── Information given ──

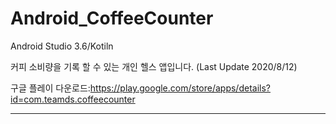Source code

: # Android_CoffeeCounter

Android Studio 3.6/Kotiln

커피 소비량을 기록 할 수 있는 개인 헬스 앱입니다.
(Last Update 2020/8/12)

구글 플레이 다운로드:https://play.google.com/store/apps/details?id=com.teamds.coffeecounter


---
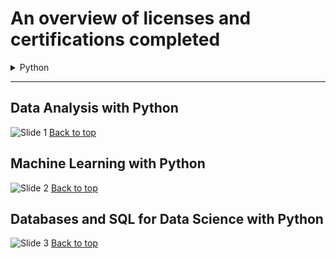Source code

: # An overview of licenses and certifications completed

<details>

  <summary> Python</summary>

- [Data Analysis with Python](#user-content-data-analysis-with-python)
- [Machine Learning with Python](#user-content-machine-learning-with-python)
- [Databases and SQL for Data Science with Python](#user-content-databases-and-sql-for-data-science-with-python)

</details>

<hr> 

## Data Analysis with Python

![Slide 1](certificates/data_analysis_with_python.jpg)
<a href="#top">Back to top</a>

## Machine Learning with Python

![Slide 2](certificates/machine_learning_with_python.jpg)
<a href="#top">Back to top</a>

## Databases and SQL for Data Science with Python

![Slide 3](certificates/databases_and_sql_for_data_science_with_python.jpg)
<a href="#top">Back to top</a>

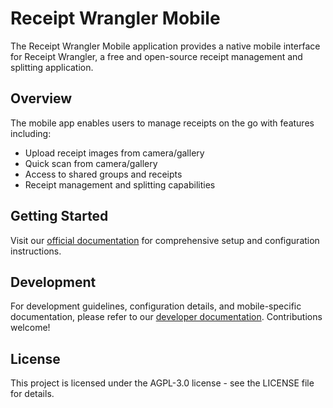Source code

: # Receipt Wrangler Mobile

The Receipt Wrangler Mobile application provides a native mobile interface for Receipt Wrangler, a free and open-source receipt management and splitting application.

## Overview

The mobile app enables users to manage receipts on the go with features including:
- Upload receipt images from camera/gallery
- Quick scan from camera/gallery
- Access to shared groups and receipts
- Receipt management and splitting capabilities

## Getting Started

Visit our [official documentation](https://receiptwrangler.io) for comprehensive setup and configuration instructions.

## Development

For development guidelines, configuration details, and mobile-specific documentation, please refer to our [developer documentation](https://receiptwrangler.io/docs/category/development). Contributions welcome!

## License

This project is licensed under the AGPL-3.0 license - see the LICENSE file for details.
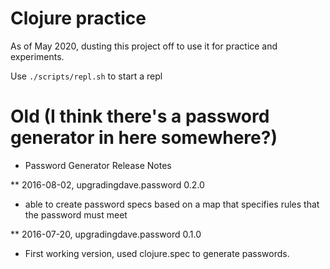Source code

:# Clojure practice

As of May 2020, dusting this project off to use it for practice and
experiments.

Use `./scripts/repl.sh` to start a repl

# Old (I think there's a password generator in here somewhere?)

* Password Generator Release Notes

** 2016-08-02, upgradingdave.password 0.2.0

- able to create password specs based on a map that specifies rules
  that the password must meet

** 2016-07-20, upgradingdave.password 0.1.0

- First working version, used clojure.spec to generate passwords.

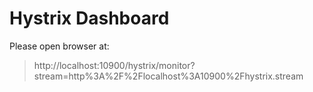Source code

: Hystrix Dashboard
====

Please open browser at: 
> http://localhost:10900/hystrix/monitor?stream=http%3A%2F%2Flocalhost%3A10900%2Fhystrix.stream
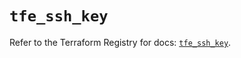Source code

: # `tfe_ssh_key`

Refer to the Terraform Registry for docs: [`tfe_ssh_key`](https://registry.terraform.io/providers/hashicorp/tfe/0.60.1/docs/resources/ssh_key).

───

_Problem details_
Restate the listing above word for word. Leave the images out.

_Output for this task_
Source code

: # Android_CoffeeCounter

Android Studio 3.6/Kotiln

커피 소비량을 기록 할 수 있는 개인 헬스 앱입니다.
(Last Update 2020/8/12)

구글 플레이 다운로드:https://play.google.com/store/apps/details?id=com.teamds.coffeecounter


---
Source code

: # An overview of licenses and certifications completed

<details>

  <summary> Python</summary>

- [Data Analysis with Python](#user-content-data-analysis-with-python)
- [Machine Learning with Python](#user-content-machine-learning-with-python)
- [Databases and SQL for Data Science with Python](#user-content-databases-and-sql-for-data-science-with-python)

</details>

<hr> 

## Data Analysis with Python

![Slide 1](certificates/data_analysis_with_python.jpg)
<a href="#top">Back to top</a>

## Machine Learning with Python

![Slide 2](certificates/machine_learning_with_python.jpg)
<a href="#top">Back to top</a>

## Databases and SQL for Data Science with Python

![Slide 3](certificates/databases_and_sql_for_data_science_with_python.jpg)
<a href="#top">Back to top</a>

Source code

: # Receipt Wrangler Mobile

The Receipt Wrangler Mobile application provides a native mobile interface for Receipt Wrangler, a free and open-source receipt management and splitting application.

## Overview

The mobile app enables users to manage receipts on the go with features including:
- Upload receipt images from camera/gallery
- Quick scan from camera/gallery
- Access to shared groups and receipts
- Receipt management and splitting capabilities

## Getting Started

Visit our [official documentation](https://receiptwrangler.io) for comprehensive setup and configuration instructions.

## Development

For development guidelines, configuration details, and mobile-specific documentation, please refer to our [developer documentation](https://receiptwrangler.io/docs/category/development). Contributions welcome!

## License

This project is licensed under the AGPL-3.0 license - see the LICENSE file for details.
Source code

:# Clojure practice

As of May 2020, dusting this project off to use it for practice and
experiments.

Use `./scripts/repl.sh` to start a repl

# Old (I think there's a password generator in here somewhere?)

* Password Generator Release Notes

** 2016-08-02, upgradingdave.password 0.2.0

- able to create password specs based on a map that specifies rules
  that the password must meet

** 2016-07-20, upgradingdave.password 0.1.0

- First working version, used clojure.spec to generate passwords.

Source code

: Hystrix Dashboard
====

Please open browser at: 
> http://localhost:10900/hystrix/monitor?stream=http%3A%2F%2Flocalhost%3A10900%2Fhystrix.stream
Source code

: # `tfe_ssh_key`

Refer to the Terraform Registry for docs: [`tfe_ssh_key`](https://registry.terraform.io/providers/hashicorp/tfe/0.60.1/docs/resources/ssh_key).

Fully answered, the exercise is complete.